Saisir les opportunités d’investissement
Compte tenu des changements requis dans la plupart des secteurs pour atteindre la neutralité carbone, la principale question pour les investisseurs est d’identifier les grands risques auxquels ils pourraient s’exposer, et de trouver les opportunités les plus intéressantes. Les entreprises les plus concernées sont évidemment les producteurs d’énergies fossiles, et en particulier les majors pétrolières. Leur cœur de métier est totalement incompatible avec la décarbonation.
Mais nombre d’autres secteurs seront pénalisés par une transition mal gérée, notamment la pétrochimie, l’acier et le ciment. À l’inverse, les entreprises capables de favoriser la transition tireront parti du mouvement de décarbonation. Dans certains cas, les conséquences probables de cette décarbonation sont déjà bien connues, mais dans d’autres, elles restent difficiles à évaluer.
Pour le moment, nous décelons des opportunités dans trois grands secteurs : les énergies renouvelables, qui devraient attirer la grande majorité des investissements, les véhicules électriques et, enfin, la rénovation des réseaux électriques et des techniques de stockage d’énergie, ainsi que la filière hydrogène.
De récentes annonces officielles suggèrent qu’une montée en puissance ambitieuse des énergies propres devrait avoir lieu dans la décennie à venir, et permettre aux énergies non fossiles de représenter 25 % de l’offre d’énergie primaire d’ici 2030, contre un objectif antérieur de 20 % [3]. Compte tenu de la diminution progressive du potentiel de l’hydroélectricité et du ralentissement de la construction de centrales nucléaires, cet objectif favorise une progression rapide de l’éolien et du solaire.
Pékin a également annoncé qu’elle souhaite rester un leader des véhicules à énergie nouvelle (VEN), et a récemment approuvé un plan pour ce secteur. Celui-ci prévoit que les VEN représenteront 20 % des ventes totales de véhicules d’ici 2025, contre 5,4 % l’année dernière [4]. Cet objectif pour 2025 est inférieur à l’objectif précédemment annoncé de 25 %, car il tient compte des difficultés rencontrées en 2019 et 2020.
Graphique 3 : la Chine, leader en nombre de bornes de recharge des VE
Enfin, alors que les renouvelables joueront le rôle le plus important dans la transition vers la neutralité carbone, d’autres technologies de stockage seront également nécessaires pour régler les problèmes de variabilité journalière et saisonnière inhérents à l’énergie éolienne et solaire, et pour décarboner tous les pans de l’économie – y compris les secteurs les plus émetteurs tels que la production d’acier et de ciment.
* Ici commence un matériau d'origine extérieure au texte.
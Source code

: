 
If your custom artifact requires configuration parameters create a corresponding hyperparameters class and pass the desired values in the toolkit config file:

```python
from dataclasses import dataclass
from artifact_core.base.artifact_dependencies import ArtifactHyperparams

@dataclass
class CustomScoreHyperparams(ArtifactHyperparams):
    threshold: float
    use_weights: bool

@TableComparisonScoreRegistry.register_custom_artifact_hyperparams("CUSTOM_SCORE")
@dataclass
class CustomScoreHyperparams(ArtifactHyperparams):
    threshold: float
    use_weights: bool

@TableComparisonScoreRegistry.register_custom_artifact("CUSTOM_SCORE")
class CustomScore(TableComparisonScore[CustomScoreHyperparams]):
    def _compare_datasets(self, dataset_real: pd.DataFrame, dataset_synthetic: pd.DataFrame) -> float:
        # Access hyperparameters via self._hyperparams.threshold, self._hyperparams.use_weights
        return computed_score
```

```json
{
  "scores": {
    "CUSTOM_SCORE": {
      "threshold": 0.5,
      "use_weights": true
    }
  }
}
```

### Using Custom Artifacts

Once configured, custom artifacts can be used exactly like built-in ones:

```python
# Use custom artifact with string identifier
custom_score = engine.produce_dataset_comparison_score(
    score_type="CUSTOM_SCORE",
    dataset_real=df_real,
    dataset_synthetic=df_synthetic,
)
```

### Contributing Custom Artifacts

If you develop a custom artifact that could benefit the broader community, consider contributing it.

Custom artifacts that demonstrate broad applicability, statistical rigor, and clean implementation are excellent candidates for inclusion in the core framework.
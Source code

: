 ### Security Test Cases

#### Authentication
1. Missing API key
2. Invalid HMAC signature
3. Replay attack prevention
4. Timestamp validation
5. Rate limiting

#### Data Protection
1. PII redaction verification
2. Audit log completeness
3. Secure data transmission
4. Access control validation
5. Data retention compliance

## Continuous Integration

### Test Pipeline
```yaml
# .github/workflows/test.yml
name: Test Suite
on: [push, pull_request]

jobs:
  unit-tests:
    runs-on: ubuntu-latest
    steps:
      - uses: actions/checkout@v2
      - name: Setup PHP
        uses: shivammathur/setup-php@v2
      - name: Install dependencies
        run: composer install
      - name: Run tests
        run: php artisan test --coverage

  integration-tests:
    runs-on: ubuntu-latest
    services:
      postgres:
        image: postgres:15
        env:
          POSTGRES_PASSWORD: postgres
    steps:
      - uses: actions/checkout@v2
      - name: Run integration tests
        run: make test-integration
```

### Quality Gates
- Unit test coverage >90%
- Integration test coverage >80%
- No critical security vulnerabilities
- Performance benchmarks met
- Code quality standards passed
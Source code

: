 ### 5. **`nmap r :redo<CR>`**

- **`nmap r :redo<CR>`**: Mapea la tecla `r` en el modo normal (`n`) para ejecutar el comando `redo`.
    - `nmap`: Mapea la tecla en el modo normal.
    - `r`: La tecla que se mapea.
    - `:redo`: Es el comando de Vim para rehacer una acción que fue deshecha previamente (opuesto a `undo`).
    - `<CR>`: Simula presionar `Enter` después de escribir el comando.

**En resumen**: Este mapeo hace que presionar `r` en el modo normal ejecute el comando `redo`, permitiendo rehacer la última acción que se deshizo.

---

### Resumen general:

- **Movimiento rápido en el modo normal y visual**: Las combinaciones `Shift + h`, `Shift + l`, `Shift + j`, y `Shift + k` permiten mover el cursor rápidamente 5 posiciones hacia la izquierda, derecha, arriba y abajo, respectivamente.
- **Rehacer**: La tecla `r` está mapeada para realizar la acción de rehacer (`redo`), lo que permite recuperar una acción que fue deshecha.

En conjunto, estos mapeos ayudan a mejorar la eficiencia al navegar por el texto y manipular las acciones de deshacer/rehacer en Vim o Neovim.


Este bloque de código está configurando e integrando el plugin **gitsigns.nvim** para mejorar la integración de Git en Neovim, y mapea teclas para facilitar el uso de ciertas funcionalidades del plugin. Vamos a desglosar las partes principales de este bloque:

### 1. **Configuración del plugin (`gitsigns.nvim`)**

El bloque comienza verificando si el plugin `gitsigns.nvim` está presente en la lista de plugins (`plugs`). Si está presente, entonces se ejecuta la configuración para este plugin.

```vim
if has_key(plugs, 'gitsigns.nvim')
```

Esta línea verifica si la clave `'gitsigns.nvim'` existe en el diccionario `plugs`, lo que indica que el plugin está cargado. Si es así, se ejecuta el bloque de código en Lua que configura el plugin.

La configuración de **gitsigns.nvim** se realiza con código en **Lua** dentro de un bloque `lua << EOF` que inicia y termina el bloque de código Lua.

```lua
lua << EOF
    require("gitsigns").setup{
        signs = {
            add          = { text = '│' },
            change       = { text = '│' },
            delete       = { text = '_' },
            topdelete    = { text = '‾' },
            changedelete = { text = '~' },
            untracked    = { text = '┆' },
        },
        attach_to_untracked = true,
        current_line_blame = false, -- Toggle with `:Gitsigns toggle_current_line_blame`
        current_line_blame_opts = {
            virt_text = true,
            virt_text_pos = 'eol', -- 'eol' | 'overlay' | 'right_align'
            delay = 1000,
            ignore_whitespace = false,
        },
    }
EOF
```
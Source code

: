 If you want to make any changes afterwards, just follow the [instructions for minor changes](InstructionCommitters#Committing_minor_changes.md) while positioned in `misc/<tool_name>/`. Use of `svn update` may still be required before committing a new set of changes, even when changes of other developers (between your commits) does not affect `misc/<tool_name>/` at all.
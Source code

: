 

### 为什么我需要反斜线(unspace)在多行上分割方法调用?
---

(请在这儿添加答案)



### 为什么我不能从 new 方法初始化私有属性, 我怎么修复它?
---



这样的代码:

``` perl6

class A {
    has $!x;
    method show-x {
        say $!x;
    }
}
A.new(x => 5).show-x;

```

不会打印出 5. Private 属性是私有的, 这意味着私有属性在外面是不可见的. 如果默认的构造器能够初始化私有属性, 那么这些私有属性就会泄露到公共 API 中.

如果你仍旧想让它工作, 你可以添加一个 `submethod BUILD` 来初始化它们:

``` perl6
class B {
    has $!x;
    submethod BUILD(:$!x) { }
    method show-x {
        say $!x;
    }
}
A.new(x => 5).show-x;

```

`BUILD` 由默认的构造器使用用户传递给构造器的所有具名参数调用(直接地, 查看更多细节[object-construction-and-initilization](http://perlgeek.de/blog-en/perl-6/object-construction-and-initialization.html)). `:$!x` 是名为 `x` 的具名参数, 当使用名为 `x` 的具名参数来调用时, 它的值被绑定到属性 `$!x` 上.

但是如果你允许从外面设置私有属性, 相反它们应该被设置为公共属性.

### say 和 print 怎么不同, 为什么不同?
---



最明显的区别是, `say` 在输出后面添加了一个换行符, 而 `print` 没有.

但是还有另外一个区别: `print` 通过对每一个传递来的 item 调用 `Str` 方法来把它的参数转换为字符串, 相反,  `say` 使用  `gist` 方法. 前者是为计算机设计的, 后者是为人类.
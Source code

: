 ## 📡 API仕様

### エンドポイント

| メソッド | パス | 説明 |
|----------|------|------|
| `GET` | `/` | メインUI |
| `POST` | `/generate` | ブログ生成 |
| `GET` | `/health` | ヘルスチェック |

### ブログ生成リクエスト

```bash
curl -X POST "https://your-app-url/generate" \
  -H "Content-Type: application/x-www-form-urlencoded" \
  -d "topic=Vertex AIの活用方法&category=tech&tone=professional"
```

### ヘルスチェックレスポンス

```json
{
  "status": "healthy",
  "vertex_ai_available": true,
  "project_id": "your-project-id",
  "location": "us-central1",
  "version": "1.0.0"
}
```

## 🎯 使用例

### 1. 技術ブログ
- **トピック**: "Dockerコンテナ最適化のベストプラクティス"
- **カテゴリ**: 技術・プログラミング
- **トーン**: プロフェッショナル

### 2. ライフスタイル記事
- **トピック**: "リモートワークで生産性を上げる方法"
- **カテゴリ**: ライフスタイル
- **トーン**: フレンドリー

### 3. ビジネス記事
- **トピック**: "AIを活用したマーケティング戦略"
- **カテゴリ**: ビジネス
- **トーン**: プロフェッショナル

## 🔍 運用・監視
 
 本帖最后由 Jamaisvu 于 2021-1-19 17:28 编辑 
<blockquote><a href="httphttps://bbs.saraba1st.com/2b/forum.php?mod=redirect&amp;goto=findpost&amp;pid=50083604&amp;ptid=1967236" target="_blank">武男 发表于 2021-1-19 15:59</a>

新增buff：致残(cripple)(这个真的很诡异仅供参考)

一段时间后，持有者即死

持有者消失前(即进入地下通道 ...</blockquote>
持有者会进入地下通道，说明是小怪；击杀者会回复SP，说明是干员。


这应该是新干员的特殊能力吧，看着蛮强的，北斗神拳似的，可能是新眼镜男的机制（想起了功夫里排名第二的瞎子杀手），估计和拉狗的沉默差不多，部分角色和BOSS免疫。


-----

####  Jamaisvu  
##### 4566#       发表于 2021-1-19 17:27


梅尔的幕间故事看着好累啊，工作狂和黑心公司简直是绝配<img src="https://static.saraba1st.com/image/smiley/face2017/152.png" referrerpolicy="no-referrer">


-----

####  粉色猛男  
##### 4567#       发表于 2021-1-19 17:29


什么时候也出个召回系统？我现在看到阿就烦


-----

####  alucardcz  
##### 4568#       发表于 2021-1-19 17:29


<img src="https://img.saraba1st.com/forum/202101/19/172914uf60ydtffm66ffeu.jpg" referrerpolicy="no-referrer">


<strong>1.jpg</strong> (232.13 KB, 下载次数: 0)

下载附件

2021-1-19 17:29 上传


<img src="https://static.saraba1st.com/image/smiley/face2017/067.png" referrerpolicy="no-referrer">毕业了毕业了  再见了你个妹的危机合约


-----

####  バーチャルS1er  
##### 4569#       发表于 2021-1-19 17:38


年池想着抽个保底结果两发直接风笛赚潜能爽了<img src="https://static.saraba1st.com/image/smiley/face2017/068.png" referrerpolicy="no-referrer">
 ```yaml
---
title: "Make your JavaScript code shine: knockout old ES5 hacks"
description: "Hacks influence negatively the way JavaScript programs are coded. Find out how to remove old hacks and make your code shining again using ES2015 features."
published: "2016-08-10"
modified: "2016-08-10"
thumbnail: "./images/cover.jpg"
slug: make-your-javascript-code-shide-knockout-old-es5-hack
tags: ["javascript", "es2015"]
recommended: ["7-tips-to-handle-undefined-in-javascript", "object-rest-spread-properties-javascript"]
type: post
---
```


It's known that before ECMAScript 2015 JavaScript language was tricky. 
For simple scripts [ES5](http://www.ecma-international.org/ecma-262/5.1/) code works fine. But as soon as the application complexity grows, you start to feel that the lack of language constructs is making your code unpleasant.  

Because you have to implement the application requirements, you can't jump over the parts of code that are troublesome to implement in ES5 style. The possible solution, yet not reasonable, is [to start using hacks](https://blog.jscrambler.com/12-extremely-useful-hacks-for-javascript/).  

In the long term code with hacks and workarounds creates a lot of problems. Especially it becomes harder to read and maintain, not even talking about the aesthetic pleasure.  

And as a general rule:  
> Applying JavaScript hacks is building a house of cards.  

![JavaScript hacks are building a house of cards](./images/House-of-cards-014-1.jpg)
En la matière, deux technologies complémentaires (batteries et hydrogène) devraient jouer un rôle essentiel compte tenu de leur capacité à convertir l’électricité en énergie chimique, et vice versa. La Chine est d’ores et déjà le leader mondial de la fabrication de batteries (70 % de la capacité mondiale) [5]. Malgré le trou d’air de début 2020, la production a rapidement repris.
Dans le même temps, les progrès en matière d’hydrogène vont également s’accélérer dans les décennies à venir. La China Hydrogen Alliance, un groupe de professionnels représentant l’ensemble du secteur, estime que l’hydrogène pourrait représenter jusqu’à 10 % du bouquet énergétique total de la Chine en 2050, contre moins de 1 % aujourd’hui [6].